Dodging train fares.

Mr. Burrows

Mr. Burrows

To be fare (hi-hat please), he was quite the fare dodger.

“His dishonest behaviour came to the attention of the City watchdog after it came to light that he had saved himself almost £43,000 over several years by exploiting a loophole at the ticket barriers,” notes The Guardian.

Burrows would get on the train at his station which had no fare barrier, then get off in London and use his travel card, paying a third of what he should have paid.

Pretty sneaky right? Tut tut, Mr. Burrows.

Even more naughty when you learn that Burrows, who worked for Blackrock, earned 1 million pounds a year.

And all this has certainly cost him. He didn’t just get a 2-year ban, but was banned for life from any senior role in the financial services industry.

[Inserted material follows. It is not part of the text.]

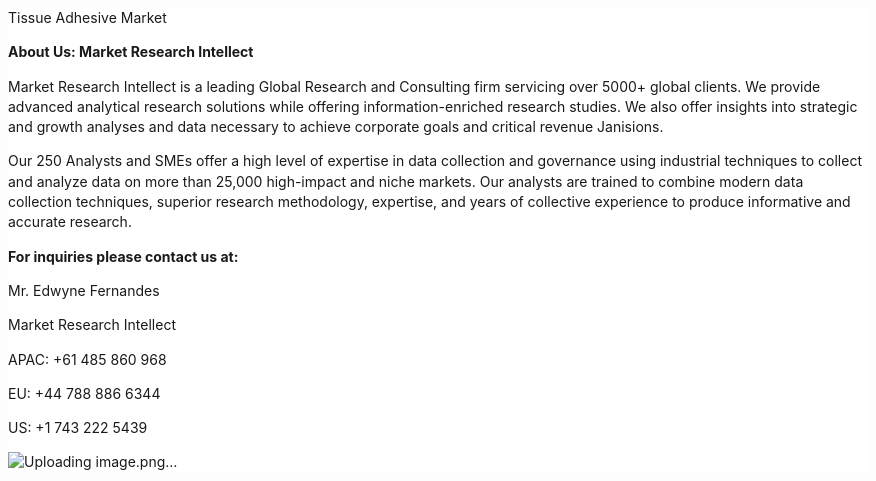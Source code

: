 Tissue Adhesive Market</a></span></p><p><strong><span class="font-[700]">About Us: Market Research Intellect</span></strong></p><p><span class="">Market Research Intellect is a leading Global Research and Consulting firm servicing over 5000+ global clients. We provide advanced analytical research solutions while offering information-enriched research studies.&nbsp;</span>We also offer insights into strategic and growth analyses and data necessary to achieve corporate goals and critical revenue Janisions.</p><p><span class="">Our 250 Analysts and SMEs offer a high level of expertise in data collection and governance using industrial techniques to collect and analyze data on more than 25,000 high-impact and niche markets. Our analysts are trained to combine modern data collection techniques, superior research methodology, expertise, and years of collective experience to produce informative and accurate research.</span></p><p><strong>For inquiries please contact us at:</strong></p><p>Mr. Edwyne Fernandes</p><p>Market Research Intellect</p><p>APAC: +61 485 860 968</p><p>EU: +44 788 886 6344</p><p>US: +1 743 222 5439</p>
![Uploading image.png…]()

” He will never again be allowed into a position of authority, although, in theory, he could take junior back-office jobs,” said The Guardian.

(Vino as tire-pumper-upper, love that idea).

The ruling was passed down under the FCA regulation which demands that its members must pass a ‘fit and proper’ test, something Burrows was deemed to have failed with his fare dodging.

Outsiders, like myself, might look at this ruling and wonder why just about everyone in the financial industry in the UK hasn’t failed this test, something Burrows alludes to in the article, but it certainly is something that you wonder why the world sporting bodies can’t incorporate.

And not only why they can’t, but why they haven’t.

Things that make you go hmmmm, indeed.